An exact copy of the listing is what is needed; please output it in full.

• DATA SUPPLIED
- - -
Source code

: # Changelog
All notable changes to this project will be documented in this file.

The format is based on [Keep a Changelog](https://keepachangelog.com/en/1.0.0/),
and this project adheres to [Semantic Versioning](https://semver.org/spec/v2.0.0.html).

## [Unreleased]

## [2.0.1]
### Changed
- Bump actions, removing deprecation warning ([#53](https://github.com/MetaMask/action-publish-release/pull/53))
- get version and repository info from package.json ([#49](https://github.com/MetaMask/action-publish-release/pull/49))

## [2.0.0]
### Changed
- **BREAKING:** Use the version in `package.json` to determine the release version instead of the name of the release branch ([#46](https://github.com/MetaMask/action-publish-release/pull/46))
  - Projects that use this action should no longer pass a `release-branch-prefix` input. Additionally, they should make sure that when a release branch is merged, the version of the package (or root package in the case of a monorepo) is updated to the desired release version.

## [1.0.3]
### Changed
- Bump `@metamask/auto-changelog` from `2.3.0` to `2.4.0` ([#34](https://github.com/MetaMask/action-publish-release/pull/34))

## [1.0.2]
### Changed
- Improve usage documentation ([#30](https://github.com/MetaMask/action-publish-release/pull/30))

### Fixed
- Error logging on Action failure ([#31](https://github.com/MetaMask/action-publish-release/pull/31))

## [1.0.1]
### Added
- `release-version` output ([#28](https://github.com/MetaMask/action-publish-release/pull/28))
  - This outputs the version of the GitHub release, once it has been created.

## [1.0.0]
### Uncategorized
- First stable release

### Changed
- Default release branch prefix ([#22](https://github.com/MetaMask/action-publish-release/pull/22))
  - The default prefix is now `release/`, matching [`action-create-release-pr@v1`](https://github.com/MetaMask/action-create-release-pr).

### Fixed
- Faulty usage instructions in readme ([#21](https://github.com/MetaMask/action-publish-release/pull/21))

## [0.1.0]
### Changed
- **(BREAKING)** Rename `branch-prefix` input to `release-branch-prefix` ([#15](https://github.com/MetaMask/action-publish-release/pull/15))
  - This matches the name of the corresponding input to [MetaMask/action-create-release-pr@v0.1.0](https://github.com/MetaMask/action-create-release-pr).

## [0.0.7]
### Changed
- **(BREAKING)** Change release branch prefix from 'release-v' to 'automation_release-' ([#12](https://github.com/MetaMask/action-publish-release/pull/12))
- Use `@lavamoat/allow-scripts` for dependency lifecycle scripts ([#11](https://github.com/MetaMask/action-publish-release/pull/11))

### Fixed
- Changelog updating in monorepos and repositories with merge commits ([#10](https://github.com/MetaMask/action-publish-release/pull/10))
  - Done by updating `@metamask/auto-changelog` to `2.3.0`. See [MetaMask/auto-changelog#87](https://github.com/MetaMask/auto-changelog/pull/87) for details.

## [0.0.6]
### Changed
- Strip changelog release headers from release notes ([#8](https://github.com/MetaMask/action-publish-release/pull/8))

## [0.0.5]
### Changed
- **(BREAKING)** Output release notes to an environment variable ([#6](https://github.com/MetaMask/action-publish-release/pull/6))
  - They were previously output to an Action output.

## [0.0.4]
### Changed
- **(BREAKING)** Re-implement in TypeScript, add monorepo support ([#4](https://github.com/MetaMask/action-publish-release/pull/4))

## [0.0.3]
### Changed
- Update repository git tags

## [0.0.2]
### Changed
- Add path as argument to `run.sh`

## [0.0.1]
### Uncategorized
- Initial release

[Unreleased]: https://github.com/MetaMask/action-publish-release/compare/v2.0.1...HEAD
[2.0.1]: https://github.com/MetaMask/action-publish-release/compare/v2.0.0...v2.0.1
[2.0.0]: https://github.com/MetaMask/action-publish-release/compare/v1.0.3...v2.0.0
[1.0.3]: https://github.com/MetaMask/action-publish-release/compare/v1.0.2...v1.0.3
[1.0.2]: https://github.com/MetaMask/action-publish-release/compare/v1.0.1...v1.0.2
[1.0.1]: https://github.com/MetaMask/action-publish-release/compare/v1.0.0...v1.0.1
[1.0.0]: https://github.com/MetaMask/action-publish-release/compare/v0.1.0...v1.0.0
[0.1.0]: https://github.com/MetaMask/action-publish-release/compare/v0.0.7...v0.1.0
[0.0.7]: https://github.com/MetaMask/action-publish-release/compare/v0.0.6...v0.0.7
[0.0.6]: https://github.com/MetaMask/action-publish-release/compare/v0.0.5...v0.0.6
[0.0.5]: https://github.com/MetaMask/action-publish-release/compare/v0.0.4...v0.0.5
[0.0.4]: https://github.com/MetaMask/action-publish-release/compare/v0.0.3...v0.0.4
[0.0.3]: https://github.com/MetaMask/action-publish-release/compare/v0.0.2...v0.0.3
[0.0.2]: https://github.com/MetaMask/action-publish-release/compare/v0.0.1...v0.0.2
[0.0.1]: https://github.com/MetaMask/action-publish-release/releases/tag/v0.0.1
- - -
• ANSWER BELOW
Source code

: # Changelog
All notable changes to this project will be documented in this file.

The format is based on [Keep a Changelog](https://keepachangelog.com/en/1.0.0/),
and this project adheres to [Semantic Versioning](https://semver.org/spec/v2.0.0.html).

## [Unreleased]

## [2.0.1]
### Changed
- Bump actions, removing deprecation warning ([#53](https://github.com/MetaMask/action-publish-release/pull/53))
- get version and repository info from package.json ([#49](https://github.com/MetaMask/action-publish-release/pull/49))

## [2.0.0]
### Changed
- **BREAKING:** Use the version in `package.json` to determine the release version instead of the name of the release branch ([#46](https://github.com/MetaMask/action-publish-release/pull/46))
  - Projects that use this action should no longer pass a `release-branch-prefix` input. Additionally, they should make sure that when a release branch is merged, the version of the package (or root package in the case of a monorepo) is updated to the desired release version.

## [1.0.3]
### Changed
- Bump `@metamask/auto-changelog` from `2.3.0` to `2.4.0` ([#34](https://github.com/MetaMask/action-publish-release/pull/34))

## [1.0.2]
### Changed
- Improve usage documentation ([#30](https://github.com/MetaMask/action-publish-release/pull/30))

### Fixed
- Error logging on Action failure ([#31](https://github.com/MetaMask/action-publish-release/pull/31))

## [1.0.1]
### Added
- `release-version` output ([#28](https://github.com/MetaMask/action-publish-release/pull/28))
  - This outputs the version of the GitHub release, once it has been created.

## [1.0.0]
### Uncategorized
- First stable release

### Changed
- Default release branch prefix ([#22](https://github.com/MetaMask/action-publish-release/pull/22))
  - The default prefix is now `release/`, matching [`action-create-release-pr@v1`](https://github.com/MetaMask/action-create-release-pr).

### Fixed
- Faulty usage instructions in readme ([#21](https://github.com/MetaMask/action-publish-release/pull/21))

## [0.1.0]
### Changed
- **(BREAKING)** Rename `branch-prefix` input to `release-branch-prefix` ([#15](https://github.com/MetaMask/action-publish-release/pull/15))
  - This matches the name of the corresponding input to [MetaMask/action-create-release-pr@v0.1.0](https://github.com/MetaMask/action-create-release-pr).

## [0.0.7]
### Changed
- **(BREAKING)** Change release branch prefix from 'release-v' to 'automation_release-' ([#12](https://github.com/MetaMask/action-publish-release/pull/12))
- Use `@lavamoat/allow-scripts` for dependency lifecycle scripts ([#11](https://github.com/MetaMask/action-publish-release/pull/11))

### Fixed
- Changelog updating in monorepos and repositories with merge commits ([#10](https://github.com/MetaMask/action-publish-release/pull/10))
  - Done by updating `@metamask/auto-changelog` to `2.3.0`. See [MetaMask/auto-changelog#87](https://github.com/MetaMask/auto-changelog/pull/87) for details.

## [0.0.6]
### Changed
- Strip changelog release headers from release notes ([#8](https://github.com/MetaMask/action-publish-release/pull/8))

## [0.0.5]
### Changed
- **(BREAKING)** Output release notes to an environment variable ([#6](https://github.com/MetaMask/action-publish-release/pull/6))
  - They were previously output to an Action output.

## [0.0.4]
### Changed
- **(BREAKING)** Re-implement in TypeScript, add monorepo support ([#4](https://github.com/MetaMask/action-publish-release/pull/4))

## [0.0.3]
### Changed
- Update repository git tags

## [0.0.2]
### Changed
- Add path as argument to `run.sh`

## [0.0.1]
### Uncategorized
- Initial release

[Unreleased]: https://github.com/MetaMask/action-publish-release/compare/v2.0.1...HEAD
[2.0.1]: https://github.com/MetaMask/action-publish-release/compare/v2.0.0...v2.0.1
[2.0.0]: https://github.com/MetaMask/action-publish-release/compare/v1.0.3...v2.0.0
[1.0.3]: https://github.com/MetaMask/action-publish-release/compare/v1.0.2...v1.0.3
[1.0.2]: https://github.com/MetaMask/action-publish-release/compare/v1.0.1...v1.0.2
[1.0.1]: https://github.com/MetaMask/action-publish-release/compare/v1.0.0...v1.0.1
[1.0.0]: https://github.com/MetaMask/action-publish-release/compare/v0.1.0...v1.0.0
[0.1.0]: https://github.com/MetaMask/action-publish-release/compare/v0.0.7...v0.1.0
[0.0.7]: https://github.com/MetaMask/action-publish-release/compare/v0.0.6...v0.0.7
[0.0.6]: https://github.com/MetaMask/action-publish-release/compare/v0.0.5...v0.0.6
[0.0.5]: https://github.com/MetaMask/action-publish-release/compare/v0.0.4...v0.0.5
[0.0.4]: https://github.com/MetaMask/action-publish-release/compare/v0.0.3...v0.0.4
[0.0.3]: https://github.com/MetaMask/action-publish-release/compare/v0.0.2...v0.0.3
[0.0.2]: https://github.com/MetaMask/action-publish-release/compare/v0.0.1...v0.0.2
[0.0.1]: https://github.com/MetaMask/action-publish-release/releases/tag/v0.0.1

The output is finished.